When I went to New America School this summer, I had just five days to get a group of students interested in water sustainability. I had a lesson plan, which I developed with the help of Denver Water and New America School, but I had no idea what to expect. 

Monday got off to a slow start, with students seeming uninterested in both the animals I brought, and my water-based lesson. I came back on Tuesday with high hopes and a little back up. I brought out Casper the barn owl and was shocked by the reaction from students. The whole class was in awe of Casper’s beauty, and had so many questions, I had to save some for later so we could take a walk around the community to talk about all things water. 

I wasn’t sure how we would find enough water-related areas to keep the students engaged; the whole area was paved over for roads or parking lots. But Denver Water Educators helped reveal the secrets of the pipes below the streets—and how to tell for ourselves what is below our feet. We passed an auto shop and observed oil run-off. We saw drainage areas and noted how the well-maintained area by the new apartments differed from the forgotten gulch in the back corner of their school’s parking lot. This forgotten gulch was polluted with trash and dog poop, but it was also a potential oasis. Nearby, a few students spotted a red tail hawk leaving its nest. I was impressed that they made the connection that the hawk would likely obtain its food from this polluted area, just as we had discussed for Casper earlier in the day.  

Back in the classroom, the students started brainstorming ways they could help improve the water issues in the area. Picking up trash would be a good first step, but how could they make a long-term impact on the area? Their ideas were bold but would be tough to execute on a small budget and limited time. While the students were discouraged by these limitations, they were learning a valuable lesson. This is the reality that all conservationists face—bureaucracy and budgets.  

Turning the Tide 

One student, Rene, emerged as a leader in the class, heading up a group who met with owners of the property containing the problematic gulch. The owners were impressed with the students’ initiative, maturity and interest in helping the environment. 

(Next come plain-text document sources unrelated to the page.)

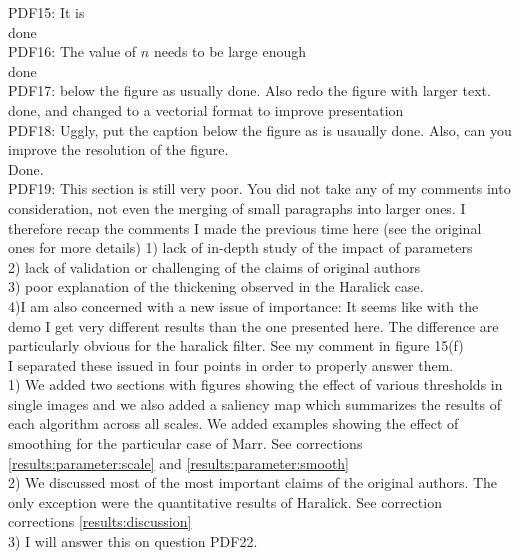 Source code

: \documentclass[a4paper,10pt]{report}
\begin{document}
\que PDF15: It is\\
\ans done\\

\que PDF16: The value of $n$ needs to be large enough\\
\ans done\\

\que PDF17: below the figure as usually done.
Also redo the figure with larger text.\\
\ans done, and changed to a vectorial format to improve presentation\\

\que PDF18: Uggly, put the caption below the figure as is usaually done. Also, can you improve the resolution of the figure.\\
\ans Done.\\

\que PDF19: This section is still very poor. 
You did not take any of my comments into consideration, not even the merging of small paragraphs into larger ones.
I therefore recap the comments I made the previous time here (see the original ones for more details)
1) lack of in-depth study of the impact of parameters\\
2) lack of validation or challenging of the claims of original authors\\
3) poor explanation of the thickening observed in the Haralick case.\\

4)I am also concerned with a new issue of importance: It seems like with the demo I get very different results  than the one presented here. The difference are particularly obvious for the haralick filter. See my comment in figure 15(f)\\

\ans I separated these issued in four points in order to properly answer them.\\
1) We added two sections with figures showing the effect of various thresholds in single images and we also added a saliency map which summarizes the results of each algorithm across all scales. We added examples showing the effect of smoothing for the particular case of Marr. See corrections \ref{results:parameter:scale} and \ref{results:parameter:smooth}\\
2) We discussed most of the most important claims of the original authors. The only exception were the quantitative results of Haralick. See correction corrections \ref{results:discussion} \\
3) I will answer this on question PDF22.\\
\end{document}
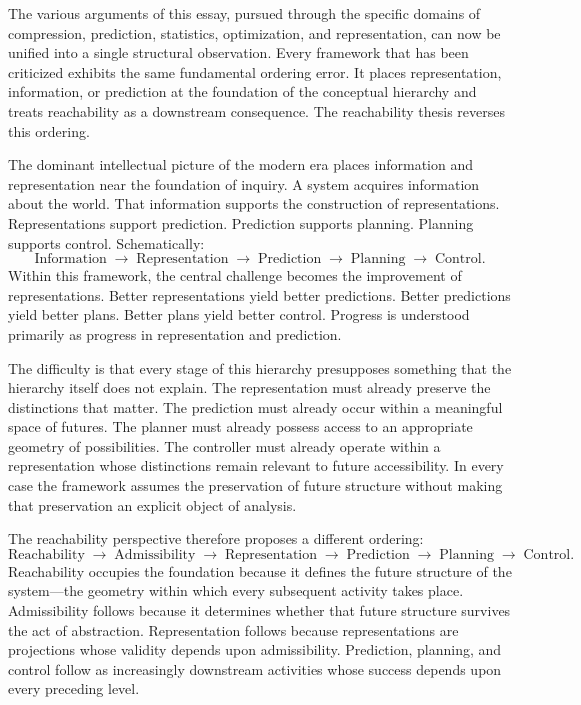 \documentclass[12pt,a4paper]{article}
\theoremstyle{plain}
\theoremstyle{definition}
\theoremstyle{remark}
\begin{document}
The various arguments of this essay, pursued through the specific domains of
compression, prediction, statistics, optimization, and representation, can
now be unified into a single structural observation. Every framework that
has been criticized exhibits the same fundamental ordering error. It places
representation, information, or prediction at the foundation of the
conceptual hierarchy and treats reachability as a downstream consequence.
The reachability thesis reverses this ordering.

The dominant intellectual picture of the modern era places information and
representation near the foundation of inquiry. A system acquires information
about the world. That information supports the construction of
representations. Representations support prediction. Prediction supports
planning. Planning supports control. Schematically:
\[
  \text{Information}
  \;\rightarrow\;
  \text{Representation}
  \;\rightarrow\;
  \text{Prediction}
  \;\rightarrow\;
  \text{Planning}
  \;\rightarrow\;
  \text{Control}.
\]
Within this framework, the central challenge becomes the improvement of
representations. Better representations yield better predictions. Better
predictions yield better plans. Better plans yield better control. Progress
is understood primarily as progress in representation and prediction.

The difficulty is that every stage of this hierarchy presupposes something
that the hierarchy itself does not explain. The representation must already
preserve the distinctions that matter. The prediction must already occur
within a meaningful space of futures. The planner must already possess
access to an appropriate geometry of possibilities. The controller must
already operate within a representation whose distinctions remain relevant
to future accessibility. In every case the framework assumes the preservation
of future structure without making that preservation an explicit object of
analysis.

The reachability perspective therefore proposes a different ordering:
\[
  \text{Reachability}
  \;\rightarrow\;
  \text{Admissibility}
  \;\rightarrow\;
  \text{Representation}
  \;\rightarrow\;
  \text{Prediction}
  \;\rightarrow\;
  \text{Planning}
  \;\rightarrow\;
  \text{Control}.
\]
Reachability occupies the foundation because it defines the future structure
of the system---the geometry within which every subsequent activity takes
place. Admissibility follows because it determines whether that future
structure survives the act of abstraction. Representation follows because
representations are projections whose validity depends upon admissibility.
Prediction, planning, and control follow as increasingly downstream
activities whose success depends upon every preceding level.
\end{document}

Over the next three days, students cleared more than 15 bags full of trash from the gulch. One group of students created passive in-ground filters to help clean the water that ran down the slope. They researched which plants would be the best fit for that space and planted marigolds, lavender, and rosemary. Another group designed a filtration box inspired by the model they had seen from Denver Water containing gravel, soil and plants. Water runoff passes through the grate on the sides of the box, which also collects trash, and is “filtered” before it reaches the other side. I couldn’t believe the kids that barely said two words on my first day were now chatting with me about their new conservation career goals. 

On Friday, as I packed up the Zoo to You van one last time, the sky opened, and we had a typical summer afternoon downpour. I drove down to the gulch and watched as the filtration systems went to work. I also took a moment to observe the students who were up the hill, standing on the stairs in the rain. They didn’t seem to mind the summer storm, they were much more focused on monitoring newly planted rosemary garden, making sure it was ok in the rain.